| Problem details |
Output every record below precisely as it is written.

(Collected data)
--- START ---

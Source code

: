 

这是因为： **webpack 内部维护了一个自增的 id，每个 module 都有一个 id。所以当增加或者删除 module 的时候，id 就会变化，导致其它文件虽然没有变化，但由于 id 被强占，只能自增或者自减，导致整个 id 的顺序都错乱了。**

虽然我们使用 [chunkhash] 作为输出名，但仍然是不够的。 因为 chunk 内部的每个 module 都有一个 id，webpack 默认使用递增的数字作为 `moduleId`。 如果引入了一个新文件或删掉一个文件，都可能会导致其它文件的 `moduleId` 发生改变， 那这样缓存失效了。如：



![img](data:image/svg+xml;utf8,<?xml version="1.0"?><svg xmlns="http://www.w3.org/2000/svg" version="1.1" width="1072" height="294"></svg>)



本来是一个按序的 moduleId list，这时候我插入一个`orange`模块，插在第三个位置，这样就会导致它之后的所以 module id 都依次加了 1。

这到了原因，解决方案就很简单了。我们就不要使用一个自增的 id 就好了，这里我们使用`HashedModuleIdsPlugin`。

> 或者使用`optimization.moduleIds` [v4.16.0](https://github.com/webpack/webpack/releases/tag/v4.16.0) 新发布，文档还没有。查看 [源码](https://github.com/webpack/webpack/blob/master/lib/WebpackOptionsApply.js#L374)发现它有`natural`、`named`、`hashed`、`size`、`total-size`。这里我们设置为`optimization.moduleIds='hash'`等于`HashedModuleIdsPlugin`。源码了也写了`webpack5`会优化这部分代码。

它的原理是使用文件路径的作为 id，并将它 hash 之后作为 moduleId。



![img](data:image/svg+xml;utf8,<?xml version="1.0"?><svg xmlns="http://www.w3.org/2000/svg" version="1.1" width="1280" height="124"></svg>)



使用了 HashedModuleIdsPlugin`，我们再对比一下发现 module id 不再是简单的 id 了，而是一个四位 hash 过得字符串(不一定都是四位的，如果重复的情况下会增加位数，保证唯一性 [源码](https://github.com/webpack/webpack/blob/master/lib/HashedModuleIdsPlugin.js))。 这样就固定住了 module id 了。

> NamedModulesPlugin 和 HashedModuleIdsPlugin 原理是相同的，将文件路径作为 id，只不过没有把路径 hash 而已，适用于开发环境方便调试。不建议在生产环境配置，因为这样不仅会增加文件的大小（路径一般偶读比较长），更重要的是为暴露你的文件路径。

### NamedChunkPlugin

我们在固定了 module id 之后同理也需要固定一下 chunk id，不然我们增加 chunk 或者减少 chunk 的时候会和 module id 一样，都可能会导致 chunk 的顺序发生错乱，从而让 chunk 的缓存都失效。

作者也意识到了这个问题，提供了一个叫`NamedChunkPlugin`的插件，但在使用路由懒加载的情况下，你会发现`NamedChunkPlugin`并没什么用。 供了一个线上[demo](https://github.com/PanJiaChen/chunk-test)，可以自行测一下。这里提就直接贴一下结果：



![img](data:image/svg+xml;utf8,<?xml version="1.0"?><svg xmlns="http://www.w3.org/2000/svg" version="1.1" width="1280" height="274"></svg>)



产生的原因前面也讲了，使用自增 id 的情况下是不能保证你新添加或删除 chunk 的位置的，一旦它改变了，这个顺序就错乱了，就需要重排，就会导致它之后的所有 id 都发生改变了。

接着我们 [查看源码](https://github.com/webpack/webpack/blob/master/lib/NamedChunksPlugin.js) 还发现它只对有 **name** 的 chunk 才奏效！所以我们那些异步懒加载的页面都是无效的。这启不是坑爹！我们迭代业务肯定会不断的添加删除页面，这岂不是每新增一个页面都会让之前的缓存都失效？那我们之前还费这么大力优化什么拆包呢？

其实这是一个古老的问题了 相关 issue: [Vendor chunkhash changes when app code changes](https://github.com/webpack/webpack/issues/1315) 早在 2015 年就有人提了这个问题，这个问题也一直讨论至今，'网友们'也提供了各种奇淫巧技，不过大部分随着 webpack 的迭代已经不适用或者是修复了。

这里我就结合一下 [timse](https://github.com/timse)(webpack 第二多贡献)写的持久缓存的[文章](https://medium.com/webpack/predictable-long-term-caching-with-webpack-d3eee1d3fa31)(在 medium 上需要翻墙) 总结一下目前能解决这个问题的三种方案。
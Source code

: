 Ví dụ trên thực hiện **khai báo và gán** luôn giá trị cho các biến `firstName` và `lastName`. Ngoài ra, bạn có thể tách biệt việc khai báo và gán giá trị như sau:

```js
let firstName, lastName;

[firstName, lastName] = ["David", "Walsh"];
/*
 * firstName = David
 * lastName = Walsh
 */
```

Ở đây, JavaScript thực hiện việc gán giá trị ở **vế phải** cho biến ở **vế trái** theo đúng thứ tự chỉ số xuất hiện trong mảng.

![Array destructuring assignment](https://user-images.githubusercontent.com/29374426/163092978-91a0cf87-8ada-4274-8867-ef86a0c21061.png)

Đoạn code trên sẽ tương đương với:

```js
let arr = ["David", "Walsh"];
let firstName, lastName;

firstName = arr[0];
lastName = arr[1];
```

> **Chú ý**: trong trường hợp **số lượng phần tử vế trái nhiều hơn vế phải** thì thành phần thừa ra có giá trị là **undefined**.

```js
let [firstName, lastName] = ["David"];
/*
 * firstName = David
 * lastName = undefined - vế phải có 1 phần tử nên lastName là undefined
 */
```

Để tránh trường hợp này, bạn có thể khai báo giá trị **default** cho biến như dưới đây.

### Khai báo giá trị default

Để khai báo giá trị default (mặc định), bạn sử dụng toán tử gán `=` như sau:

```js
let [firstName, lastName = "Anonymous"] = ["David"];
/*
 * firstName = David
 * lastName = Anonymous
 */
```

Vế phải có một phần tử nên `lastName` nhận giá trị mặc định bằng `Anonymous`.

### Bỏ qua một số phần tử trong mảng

--- END ---

| Answer to the exercise |
Source code

: 

这是因为： **webpack 内部维护了一个自增的 id，每个 module 都有一个 id。所以当增加或者删除 module 的时候，id 就会变化，导致其它文件虽然没有变化，但由于 id 被强占，只能自增或者自减，导致整个 id 的顺序都错乱了。**

虽然我们使用 [chunkhash] 作为输出名，但仍然是不够的。 因为 chunk 内部的每个 module 都有一个 id，webpack 默认使用递增的数字作为 `moduleId`。 如果引入了一个新文件或删掉一个文件，都可能会导致其它文件的 `moduleId` 发生改变， 那这样缓存失效了。如：



![img](data:image/svg+xml;utf8,<?xml version="1.0"?><svg xmlns="http://www.w3.org/2000/svg" version="1.1" width="1072" height="294"></svg>)



本来是一个按序的 moduleId list，这时候我插入一个`orange`模块，插在第三个位置，这样就会导致它之后的所以 module id 都依次加了 1。

这到了原因，解决方案就很简单了。我们就不要使用一个自增的 id 就好了，这里我们使用`HashedModuleIdsPlugin`。

> 或者使用`optimization.moduleIds` [v4.16.0](https://github.com/webpack/webpack/releases/tag/v4.16.0) 新发布，文档还没有。查看 [源码](https://github.com/webpack/webpack/blob/master/lib/WebpackOptionsApply.js#L374)发现它有`natural`、`named`、`hashed`、`size`、`total-size`。这里我们设置为`optimization.moduleIds='hash'`等于`HashedModuleIdsPlugin`。源码了也写了`webpack5`会优化这部分代码。

它的原理是使用文件路径的作为 id，并将它 hash 之后作为 moduleId。



![img](data:image/svg+xml;utf8,<?xml version="1.0"?><svg xmlns="http://www.w3.org/2000/svg" version="1.1" width="1280" height="124"></svg>)



使用了 HashedModuleIdsPlugin`，我们再对比一下发现 module id 不再是简单的 id 了，而是一个四位 hash 过得字符串(不一定都是四位的，如果重复的情况下会增加位数，保证唯一性 [源码](https://github.com/webpack/webpack/blob/master/lib/HashedModuleIdsPlugin.js))。 这样就固定住了 module id 了。

> NamedModulesPlugin 和 HashedModuleIdsPlugin 原理是相同的，将文件路径作为 id，只不过没有把路径 hash 而已，适用于开发环境方便调试。不建议在生产环境配置，因为这样不仅会增加文件的大小（路径一般偶读比较长），更重要的是为暴露你的文件路径。

### NamedChunkPlugin

我们在固定了 module id 之后同理也需要固定一下 chunk id，不然我们增加 chunk 或者减少 chunk 的时候会和 module id 一样，都可能会导致 chunk 的顺序发生错乱，从而让 chunk 的缓存都失效。

作者也意识到了这个问题，提供了一个叫`NamedChunkPlugin`的插件，但在使用路由懒加载的情况下，你会发现`NamedChunkPlugin`并没什么用。 供了一个线上[demo](https://github.com/PanJiaChen/chunk-test)，可以自行测一下。这里提就直接贴一下结果：



![img](data:image/svg+xml;utf8,<?xml version="1.0"?><svg xmlns="http://www.w3.org/2000/svg" version="1.1" width="1280" height="274"></svg>)



产生的原因前面也讲了，使用自增 id 的情况下是不能保证你新添加或删除 chunk 的位置的，一旦它改变了，这个顺序就错乱了，就需要重排，就会导致它之后的所有 id 都发生改变了。

接着我们 [查看源码](https://github.com/webpack/webpack/blob/master/lib/NamedChunksPlugin.js) 还发现它只对有 **name** 的 chunk 才奏效！所以我们那些异步懒加载的页面都是无效的。这启不是坑爹！我们迭代业务肯定会不断的添加删除页面，这岂不是每新增一个页面都会让之前的缓存都失效？那我们之前还费这么大力优化什么拆包呢？

其实这是一个古老的问题了 相关 issue: [Vendor chunkhash changes when app code changes](https://github.com/webpack/webpack/issues/1315) 早在 2015 年就有人提了这个问题，这个问题也一直讨论至今，'网友们'也提供了各种奇淫巧技，不过大部分随着 webpack 的迭代已经不适用或者是修复了。

这里我就结合一下 [timse](https://github.com/timse)(webpack 第二多贡献)写的持久缓存的[文章](https://medium.com/webpack/predictable-long-term-caching-with-webpack-d3eee1d3fa31)(在 medium 上需要翻墙) 总结一下目前能解决这个问题的三种方案。
Source code

: Ví dụ trên thực hiện **khai báo và gán** luôn giá trị cho các biến `firstName` và `lastName`. Ngoài ra, bạn có thể tách biệt việc khai báo và gán giá trị như sau:

```js
let firstName, lastName;

[firstName, lastName] = ["David", "Walsh"];
/*
 * firstName = David
 * lastName = Walsh
 */
```

Ở đây, JavaScript thực hiện việc gán giá trị ở **vế phải** cho biến ở **vế trái** theo đúng thứ tự chỉ số xuất hiện trong mảng.

![Array destructuring assignment](https://user-images.githubusercontent.com/29374426/163092978-91a0cf87-8ada-4274-8867-ef86a0c21061.png)

Đoạn code trên sẽ tương đương với:

```js
let arr = ["David", "Walsh"];
let firstName, lastName;

firstName = arr[0];
lastName = arr[1];
```

> **Chú ý**: trong trường hợp **số lượng phần tử vế trái nhiều hơn vế phải** thì thành phần thừa ra có giá trị là **undefined**.

```js
let [firstName, lastName] = ["David"];
/*
 * firstName = David
 * lastName = undefined - vế phải có 1 phần tử nên lastName là undefined
 */
```

Để tránh trường hợp này, bạn có thể khai báo giá trị **default** cho biến như dưới đây.

### Khai báo giá trị default

Để khai báo giá trị default (mặc định), bạn sử dụng toán tử gán `=` như sau:

```js
let [firstName, lastName = "Anonymous"] = ["David"];
/*
 * firstName = David
 * lastName = Anonymous
 */
```

Vế phải có một phần tử nên `lastName` nhận giá trị mặc định bằng `Anonymous`.

### Bỏ qua một số phần tử trong mảng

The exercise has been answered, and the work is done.